Ao mesmo tempo em que se abre mais à possibilidade de assumir metas de emissões, o Brasil passa a ter, sob liderança do ex-presidente Luís Inácio Lula da Silva, protagonismo internacional na mediação dos interesses das nações em desenvolvimento e na cobrança firme sobre os países desenvolvidos para que de fato estes se engajassem em metas ousadas e assumissem suas responsabilidades históricas na crise do clima. Desde então, o Brasil vem se apresentando como ator importante nas COPs, como um integrante fundamental dos países em desenvolvimento, discutindo a necessidade de um multilateralismo forte entre as nações e se aliando à África do Sul, Índia e China (coalizão BASIC) nestas negociações.

As contradições do governo atual com o regime internacional de combate às mudanças do clima residem, também, em outras áreas. Assim como no caso de outros países exportadores de carne, como a Argentina, os governos brasileiros sempre tiveram que lidar com o fato de que, devido ao seu expressivo rebanho de animais ruminantes, o Brasil ocupa em 3° lugar (dados de 2016) dentre os principais emissores de gás metano (CH4), componente ainda mais nocivo ao clima do que o CO2.

No caso de Bolsonaro, porém, tendo o agronegócio e a ampla liberação da exploração de recursos naturais na Amazônia como prioridades para atender aos interesses da bancada ruralista, busca evitar que o governo seja confrontado no plano internacional com o fato de que a agropecuária e a mudança no uso da terra (basicamente, o desmatamento) representaram, em 2016, fonte de 73% das emissões de gases de efeito estufa [10].
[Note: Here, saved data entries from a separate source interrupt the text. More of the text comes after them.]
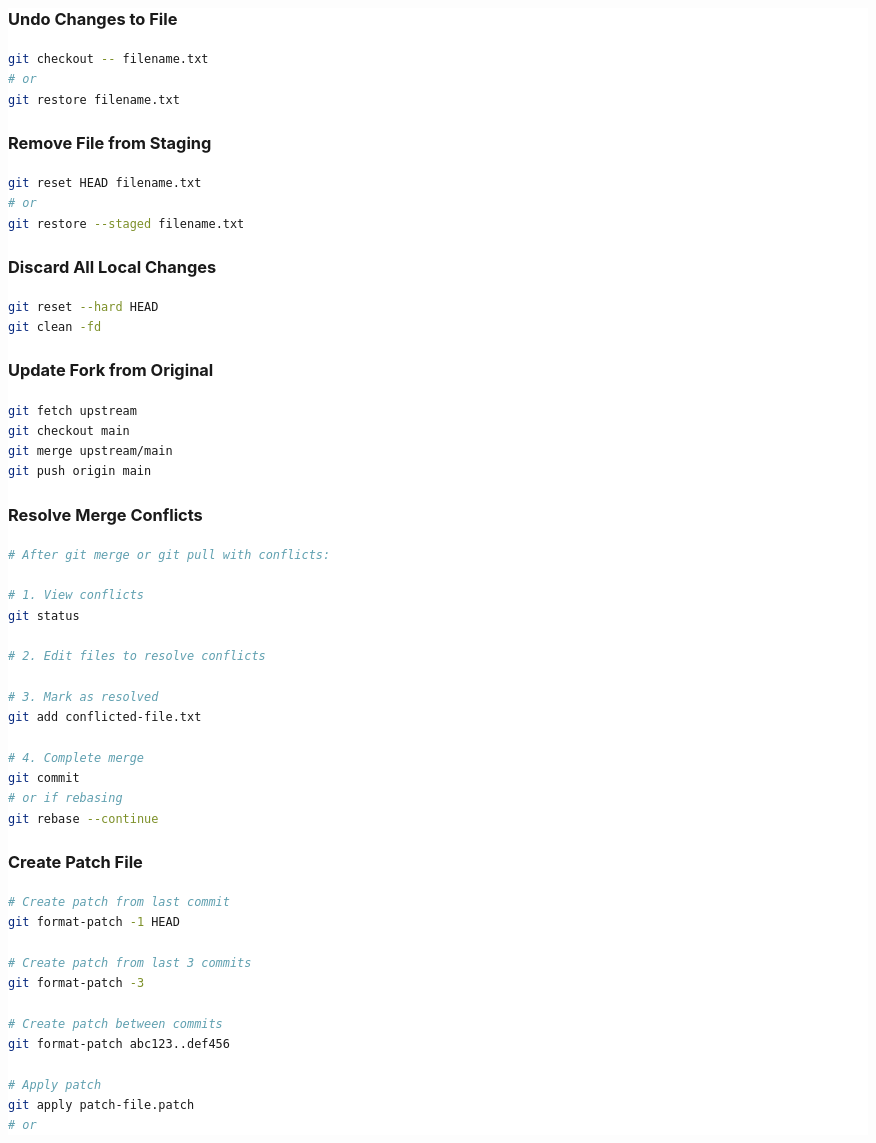 ### Undo Changes to File

```bash
git checkout -- filename.txt
# or
git restore filename.txt
```

### Remove File from Staging

```bash
git reset HEAD filename.txt
# or
git restore --staged filename.txt
```

### Discard All Local Changes

```bash
git reset --hard HEAD
git clean -fd
```

### Update Fork from Original

```bash
git fetch upstream
git checkout main
git merge upstream/main
git push origin main
```

### Resolve Merge Conflicts

```bash
# After git merge or git pull with conflicts:

# 1. View conflicts
git status

# 2. Edit files to resolve conflicts

# 3. Mark as resolved
git add conflicted-file.txt

# 4. Complete merge
git commit
# or if rebasing
git rebase --continue
```

### Create Patch File

```bash
# Create patch from last commit
git format-patch -1 HEAD

# Create patch from last 3 commits
git format-patch -3

# Create patch between commits
git format-patch abc123..def456

# Apply patch
git apply patch-file.patch
# or
```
Conclusão: Rumo ao ponto de não-retorno

O presente artigo trouxe uma análise não exaustiva das radicais transformações que o governo Bolsonaro vem promovendo nas políticas de meio-ambiente e clima, buscando apontar que esta marcha da insensatez fará com que o capital político-diplomático acumulado durante décadas pelo Brasil se perca rapidamente, ferindo assim, a posição privilegiada que o país sustentava internacionalmente no tema, além de acarretar em perda de investimentos, influência político-diplomática e possíveis acordos com atores que nutrem posicionamentos ambientais e climáticos fortes, como é o caso da União Europeia.
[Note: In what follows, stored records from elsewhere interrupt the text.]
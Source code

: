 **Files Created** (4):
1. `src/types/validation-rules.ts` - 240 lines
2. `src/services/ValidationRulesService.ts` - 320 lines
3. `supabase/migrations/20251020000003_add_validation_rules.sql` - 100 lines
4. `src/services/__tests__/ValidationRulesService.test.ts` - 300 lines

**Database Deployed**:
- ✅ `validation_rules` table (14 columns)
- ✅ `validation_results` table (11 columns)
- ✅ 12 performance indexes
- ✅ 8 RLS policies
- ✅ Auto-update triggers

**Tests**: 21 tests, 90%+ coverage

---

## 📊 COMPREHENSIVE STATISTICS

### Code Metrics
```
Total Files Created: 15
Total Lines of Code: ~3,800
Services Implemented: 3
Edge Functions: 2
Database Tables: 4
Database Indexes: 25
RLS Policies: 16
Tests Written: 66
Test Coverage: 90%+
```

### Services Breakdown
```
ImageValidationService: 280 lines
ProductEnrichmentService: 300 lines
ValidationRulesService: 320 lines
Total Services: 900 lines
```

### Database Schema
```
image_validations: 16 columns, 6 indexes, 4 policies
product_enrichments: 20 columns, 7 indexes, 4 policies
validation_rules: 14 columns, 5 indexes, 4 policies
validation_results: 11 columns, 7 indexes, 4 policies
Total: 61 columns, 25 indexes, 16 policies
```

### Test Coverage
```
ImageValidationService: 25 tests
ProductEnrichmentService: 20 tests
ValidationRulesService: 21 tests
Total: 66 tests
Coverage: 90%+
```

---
O mais recente capítulo da política aberta de elogio à devastação de Bolsonaro é sua proposta de aprovação em regime de urgência de uma Lei Geral sobre o Licenciamento Ambiental no País. A Lei terá como consequência o afrouxamento dos requisitos e fiscalização sobre Licenciamento e ainda abrirá a possibilidade de estados rebaixarem seus requisitos com relação à União, incentivando uma verdadeira corrida para o fundo do poço em termos de Licenciamento.
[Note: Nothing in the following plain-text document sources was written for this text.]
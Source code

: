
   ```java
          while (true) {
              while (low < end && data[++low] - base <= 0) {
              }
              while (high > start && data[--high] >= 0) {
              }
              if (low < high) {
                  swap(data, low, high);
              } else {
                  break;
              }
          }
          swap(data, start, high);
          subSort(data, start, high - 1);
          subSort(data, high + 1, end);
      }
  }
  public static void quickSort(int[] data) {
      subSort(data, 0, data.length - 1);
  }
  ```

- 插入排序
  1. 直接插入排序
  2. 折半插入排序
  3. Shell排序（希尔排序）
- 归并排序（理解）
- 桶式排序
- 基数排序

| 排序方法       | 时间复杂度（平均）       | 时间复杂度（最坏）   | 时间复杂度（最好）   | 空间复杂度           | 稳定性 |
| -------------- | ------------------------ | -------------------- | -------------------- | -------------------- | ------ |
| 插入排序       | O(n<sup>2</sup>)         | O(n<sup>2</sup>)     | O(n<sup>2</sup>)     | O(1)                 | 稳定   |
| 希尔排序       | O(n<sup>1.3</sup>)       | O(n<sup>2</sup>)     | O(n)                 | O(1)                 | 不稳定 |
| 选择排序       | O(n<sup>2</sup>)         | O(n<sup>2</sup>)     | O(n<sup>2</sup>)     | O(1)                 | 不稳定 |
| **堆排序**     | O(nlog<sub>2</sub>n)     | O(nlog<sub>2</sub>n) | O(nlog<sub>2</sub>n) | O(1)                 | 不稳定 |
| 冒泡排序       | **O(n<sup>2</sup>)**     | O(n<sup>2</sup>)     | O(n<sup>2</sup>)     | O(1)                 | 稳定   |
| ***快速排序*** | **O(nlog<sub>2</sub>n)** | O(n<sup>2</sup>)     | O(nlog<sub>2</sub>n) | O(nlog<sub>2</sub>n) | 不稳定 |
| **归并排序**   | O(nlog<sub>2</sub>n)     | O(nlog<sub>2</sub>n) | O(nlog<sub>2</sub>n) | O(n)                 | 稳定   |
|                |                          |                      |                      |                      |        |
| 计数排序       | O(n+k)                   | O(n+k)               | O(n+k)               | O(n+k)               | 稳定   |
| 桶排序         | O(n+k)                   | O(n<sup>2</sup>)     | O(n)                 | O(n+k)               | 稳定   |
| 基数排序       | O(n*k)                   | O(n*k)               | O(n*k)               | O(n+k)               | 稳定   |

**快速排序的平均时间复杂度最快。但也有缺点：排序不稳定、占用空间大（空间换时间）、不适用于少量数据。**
Por todo o exposto, não deve ser motivo de espanto que publicações estrangeiras especializadas como a revista Foreign Policy [11], já apontem que sob o atual governo o Brasil deixa de ser um líder nas negociações do clima para se converter em uma ameaça à sustentabilidade. O retrocesso na política externa para meio-ambiente e clima já é patente na opinião pública internacional [12] e pode ter consequências de longo prazo para a inserção internacional do Brasil e para a sua credibilidade diplomática  perante as demais nações.